* Given entries
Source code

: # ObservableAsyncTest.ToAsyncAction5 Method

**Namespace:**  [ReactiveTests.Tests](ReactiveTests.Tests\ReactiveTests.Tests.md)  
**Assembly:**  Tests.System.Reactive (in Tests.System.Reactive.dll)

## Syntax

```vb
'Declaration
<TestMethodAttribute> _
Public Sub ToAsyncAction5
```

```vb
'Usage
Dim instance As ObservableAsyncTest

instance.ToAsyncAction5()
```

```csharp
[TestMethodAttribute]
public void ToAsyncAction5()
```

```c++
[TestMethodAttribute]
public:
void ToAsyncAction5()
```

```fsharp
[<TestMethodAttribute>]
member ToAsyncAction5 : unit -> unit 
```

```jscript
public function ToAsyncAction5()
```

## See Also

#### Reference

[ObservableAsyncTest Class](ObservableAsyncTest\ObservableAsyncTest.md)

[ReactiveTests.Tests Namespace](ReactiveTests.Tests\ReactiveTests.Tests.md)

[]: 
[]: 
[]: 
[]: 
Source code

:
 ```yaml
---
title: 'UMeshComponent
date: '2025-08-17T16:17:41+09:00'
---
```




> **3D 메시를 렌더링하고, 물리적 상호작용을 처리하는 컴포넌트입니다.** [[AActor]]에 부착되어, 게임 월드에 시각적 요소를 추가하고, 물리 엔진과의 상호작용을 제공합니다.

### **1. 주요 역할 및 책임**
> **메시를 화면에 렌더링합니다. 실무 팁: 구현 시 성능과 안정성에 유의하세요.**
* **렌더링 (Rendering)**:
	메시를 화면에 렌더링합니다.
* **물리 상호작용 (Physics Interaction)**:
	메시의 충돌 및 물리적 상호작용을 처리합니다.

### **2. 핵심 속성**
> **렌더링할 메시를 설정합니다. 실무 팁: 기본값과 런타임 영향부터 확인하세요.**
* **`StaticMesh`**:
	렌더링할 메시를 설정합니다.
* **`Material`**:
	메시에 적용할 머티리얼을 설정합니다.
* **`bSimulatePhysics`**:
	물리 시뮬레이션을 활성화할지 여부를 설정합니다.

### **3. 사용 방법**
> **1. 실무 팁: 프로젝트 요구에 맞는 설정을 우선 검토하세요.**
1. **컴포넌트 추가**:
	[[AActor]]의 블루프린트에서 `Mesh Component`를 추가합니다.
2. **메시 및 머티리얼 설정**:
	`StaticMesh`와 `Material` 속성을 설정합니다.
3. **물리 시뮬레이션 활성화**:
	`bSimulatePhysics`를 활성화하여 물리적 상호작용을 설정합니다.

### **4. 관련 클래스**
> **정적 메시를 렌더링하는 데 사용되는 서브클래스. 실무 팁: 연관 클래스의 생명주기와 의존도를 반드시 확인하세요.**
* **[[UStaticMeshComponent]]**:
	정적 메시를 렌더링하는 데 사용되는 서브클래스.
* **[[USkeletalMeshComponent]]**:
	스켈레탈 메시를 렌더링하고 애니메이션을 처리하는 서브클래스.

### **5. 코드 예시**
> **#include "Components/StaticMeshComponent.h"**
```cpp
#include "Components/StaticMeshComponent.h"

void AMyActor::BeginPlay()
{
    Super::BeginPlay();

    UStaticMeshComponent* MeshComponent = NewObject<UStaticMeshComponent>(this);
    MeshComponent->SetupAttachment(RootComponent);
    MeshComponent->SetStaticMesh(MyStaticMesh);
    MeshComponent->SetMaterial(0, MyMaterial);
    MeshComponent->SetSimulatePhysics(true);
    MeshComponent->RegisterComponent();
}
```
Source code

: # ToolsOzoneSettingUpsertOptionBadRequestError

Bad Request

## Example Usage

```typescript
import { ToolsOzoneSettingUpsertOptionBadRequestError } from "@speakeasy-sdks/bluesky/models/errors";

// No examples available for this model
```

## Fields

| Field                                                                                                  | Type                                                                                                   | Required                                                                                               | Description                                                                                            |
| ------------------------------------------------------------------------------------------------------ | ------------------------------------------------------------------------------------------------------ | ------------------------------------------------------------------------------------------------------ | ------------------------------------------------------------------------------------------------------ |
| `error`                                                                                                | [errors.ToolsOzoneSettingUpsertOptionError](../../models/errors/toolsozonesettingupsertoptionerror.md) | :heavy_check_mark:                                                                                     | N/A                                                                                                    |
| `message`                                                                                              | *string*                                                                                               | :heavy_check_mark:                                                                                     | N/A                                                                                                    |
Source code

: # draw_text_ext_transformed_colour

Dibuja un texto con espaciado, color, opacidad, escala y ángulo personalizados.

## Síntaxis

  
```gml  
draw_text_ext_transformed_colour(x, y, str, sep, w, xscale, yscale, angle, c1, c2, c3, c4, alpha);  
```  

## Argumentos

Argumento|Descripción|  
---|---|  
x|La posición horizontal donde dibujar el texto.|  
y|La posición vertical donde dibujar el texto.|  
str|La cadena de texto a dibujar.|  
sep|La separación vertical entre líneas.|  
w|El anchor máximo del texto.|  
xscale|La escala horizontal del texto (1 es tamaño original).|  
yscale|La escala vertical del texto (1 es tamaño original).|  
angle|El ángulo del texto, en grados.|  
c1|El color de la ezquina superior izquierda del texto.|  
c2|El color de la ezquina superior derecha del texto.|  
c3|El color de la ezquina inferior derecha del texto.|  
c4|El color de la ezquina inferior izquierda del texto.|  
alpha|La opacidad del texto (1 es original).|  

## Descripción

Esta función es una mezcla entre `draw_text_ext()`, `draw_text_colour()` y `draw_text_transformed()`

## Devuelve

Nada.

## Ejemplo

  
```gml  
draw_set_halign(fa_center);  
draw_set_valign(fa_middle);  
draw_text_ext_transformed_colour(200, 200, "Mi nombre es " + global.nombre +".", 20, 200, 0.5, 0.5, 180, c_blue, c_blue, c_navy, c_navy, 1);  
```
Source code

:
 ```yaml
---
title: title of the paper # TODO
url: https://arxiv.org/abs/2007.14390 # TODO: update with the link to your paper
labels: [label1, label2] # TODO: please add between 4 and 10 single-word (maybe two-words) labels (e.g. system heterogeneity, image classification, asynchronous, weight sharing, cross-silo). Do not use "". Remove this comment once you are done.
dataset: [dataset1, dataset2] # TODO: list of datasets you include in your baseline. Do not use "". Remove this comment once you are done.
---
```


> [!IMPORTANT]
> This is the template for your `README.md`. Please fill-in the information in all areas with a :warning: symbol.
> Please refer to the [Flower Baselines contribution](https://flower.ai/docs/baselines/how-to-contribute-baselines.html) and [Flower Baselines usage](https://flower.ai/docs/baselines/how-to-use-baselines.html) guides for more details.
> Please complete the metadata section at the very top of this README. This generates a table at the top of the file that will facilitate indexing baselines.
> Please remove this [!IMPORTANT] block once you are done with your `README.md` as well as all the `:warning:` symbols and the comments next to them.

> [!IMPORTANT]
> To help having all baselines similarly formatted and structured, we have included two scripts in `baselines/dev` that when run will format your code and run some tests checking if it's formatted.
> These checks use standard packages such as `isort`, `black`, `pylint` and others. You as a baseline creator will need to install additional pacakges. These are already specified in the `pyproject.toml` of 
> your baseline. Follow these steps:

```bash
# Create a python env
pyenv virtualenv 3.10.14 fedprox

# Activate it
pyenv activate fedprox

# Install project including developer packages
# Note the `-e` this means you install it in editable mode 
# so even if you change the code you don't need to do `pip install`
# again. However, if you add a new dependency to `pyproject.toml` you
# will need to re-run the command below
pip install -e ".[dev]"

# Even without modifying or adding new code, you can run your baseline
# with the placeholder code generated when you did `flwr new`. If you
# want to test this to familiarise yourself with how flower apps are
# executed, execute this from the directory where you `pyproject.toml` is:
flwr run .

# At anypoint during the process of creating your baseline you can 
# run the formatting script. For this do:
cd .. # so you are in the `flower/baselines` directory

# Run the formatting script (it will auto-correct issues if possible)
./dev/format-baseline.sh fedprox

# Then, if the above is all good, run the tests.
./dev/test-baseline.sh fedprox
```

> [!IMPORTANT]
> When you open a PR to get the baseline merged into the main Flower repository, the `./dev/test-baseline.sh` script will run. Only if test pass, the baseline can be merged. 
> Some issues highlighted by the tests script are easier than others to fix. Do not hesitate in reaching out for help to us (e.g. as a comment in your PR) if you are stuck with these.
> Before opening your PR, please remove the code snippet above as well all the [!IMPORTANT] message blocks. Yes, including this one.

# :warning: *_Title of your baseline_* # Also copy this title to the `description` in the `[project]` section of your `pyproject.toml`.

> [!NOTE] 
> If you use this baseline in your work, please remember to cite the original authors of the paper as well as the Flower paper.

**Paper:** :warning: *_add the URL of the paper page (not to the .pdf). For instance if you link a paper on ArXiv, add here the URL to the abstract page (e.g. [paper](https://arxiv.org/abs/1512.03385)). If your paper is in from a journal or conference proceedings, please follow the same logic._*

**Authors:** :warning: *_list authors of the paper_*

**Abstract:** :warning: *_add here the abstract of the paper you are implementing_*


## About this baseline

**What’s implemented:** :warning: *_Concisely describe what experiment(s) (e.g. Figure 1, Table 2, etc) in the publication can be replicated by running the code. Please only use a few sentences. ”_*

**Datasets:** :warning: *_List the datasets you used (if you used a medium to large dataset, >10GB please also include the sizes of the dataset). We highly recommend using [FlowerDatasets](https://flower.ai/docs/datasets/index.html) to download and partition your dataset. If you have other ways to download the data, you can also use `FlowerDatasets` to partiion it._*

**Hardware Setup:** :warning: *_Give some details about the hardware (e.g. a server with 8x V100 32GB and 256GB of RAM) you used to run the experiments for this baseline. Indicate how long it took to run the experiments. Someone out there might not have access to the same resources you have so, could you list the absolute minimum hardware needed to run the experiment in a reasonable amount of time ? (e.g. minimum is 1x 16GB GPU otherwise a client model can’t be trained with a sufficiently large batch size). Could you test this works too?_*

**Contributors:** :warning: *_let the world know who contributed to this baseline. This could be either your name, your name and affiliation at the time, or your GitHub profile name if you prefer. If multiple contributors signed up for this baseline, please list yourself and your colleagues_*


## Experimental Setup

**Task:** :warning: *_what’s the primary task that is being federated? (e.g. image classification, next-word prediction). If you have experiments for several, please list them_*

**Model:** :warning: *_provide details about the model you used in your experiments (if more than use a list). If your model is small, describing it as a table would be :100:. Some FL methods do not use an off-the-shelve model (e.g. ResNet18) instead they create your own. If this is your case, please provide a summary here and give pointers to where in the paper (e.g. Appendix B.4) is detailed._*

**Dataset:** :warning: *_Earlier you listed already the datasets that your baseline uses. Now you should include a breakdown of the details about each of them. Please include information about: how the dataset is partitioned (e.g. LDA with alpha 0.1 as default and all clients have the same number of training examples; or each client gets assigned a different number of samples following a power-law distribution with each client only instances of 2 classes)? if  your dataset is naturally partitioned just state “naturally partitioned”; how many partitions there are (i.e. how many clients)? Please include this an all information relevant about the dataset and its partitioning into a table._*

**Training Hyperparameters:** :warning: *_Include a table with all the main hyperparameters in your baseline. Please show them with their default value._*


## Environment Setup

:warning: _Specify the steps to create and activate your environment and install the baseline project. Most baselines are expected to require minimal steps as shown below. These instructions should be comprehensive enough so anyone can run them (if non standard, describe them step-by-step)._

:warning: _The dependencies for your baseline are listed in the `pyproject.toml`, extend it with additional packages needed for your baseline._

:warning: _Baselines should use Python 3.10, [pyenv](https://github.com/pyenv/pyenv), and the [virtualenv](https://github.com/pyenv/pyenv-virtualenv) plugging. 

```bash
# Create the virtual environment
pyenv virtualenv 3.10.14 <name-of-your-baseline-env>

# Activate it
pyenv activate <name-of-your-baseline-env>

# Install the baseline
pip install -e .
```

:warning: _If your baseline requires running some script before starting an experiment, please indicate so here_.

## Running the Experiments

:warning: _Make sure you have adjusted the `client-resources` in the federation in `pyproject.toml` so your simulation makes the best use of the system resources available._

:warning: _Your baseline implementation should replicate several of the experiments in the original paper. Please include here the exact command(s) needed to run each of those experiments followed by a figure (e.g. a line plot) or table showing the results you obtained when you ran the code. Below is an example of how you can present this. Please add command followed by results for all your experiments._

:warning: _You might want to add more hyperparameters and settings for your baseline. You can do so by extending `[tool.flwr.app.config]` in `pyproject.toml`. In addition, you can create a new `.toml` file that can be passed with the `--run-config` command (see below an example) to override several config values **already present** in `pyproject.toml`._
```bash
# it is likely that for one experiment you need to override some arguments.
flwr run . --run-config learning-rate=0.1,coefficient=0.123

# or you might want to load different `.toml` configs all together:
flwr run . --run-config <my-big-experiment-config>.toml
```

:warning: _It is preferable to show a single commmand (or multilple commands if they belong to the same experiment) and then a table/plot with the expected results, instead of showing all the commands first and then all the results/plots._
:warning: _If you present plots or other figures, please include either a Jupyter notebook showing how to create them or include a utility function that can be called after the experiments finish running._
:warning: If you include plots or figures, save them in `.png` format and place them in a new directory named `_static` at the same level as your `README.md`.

* Action item
Where the string "function" turns up in a line of the data above, copy that whole line.

* Result of the task
public function ToAsyncAction5()
:warning: _If you present plots or other figures, please include either a Jupyter notebook showing how to create them or include a utility function that can be called after the experiments finish running._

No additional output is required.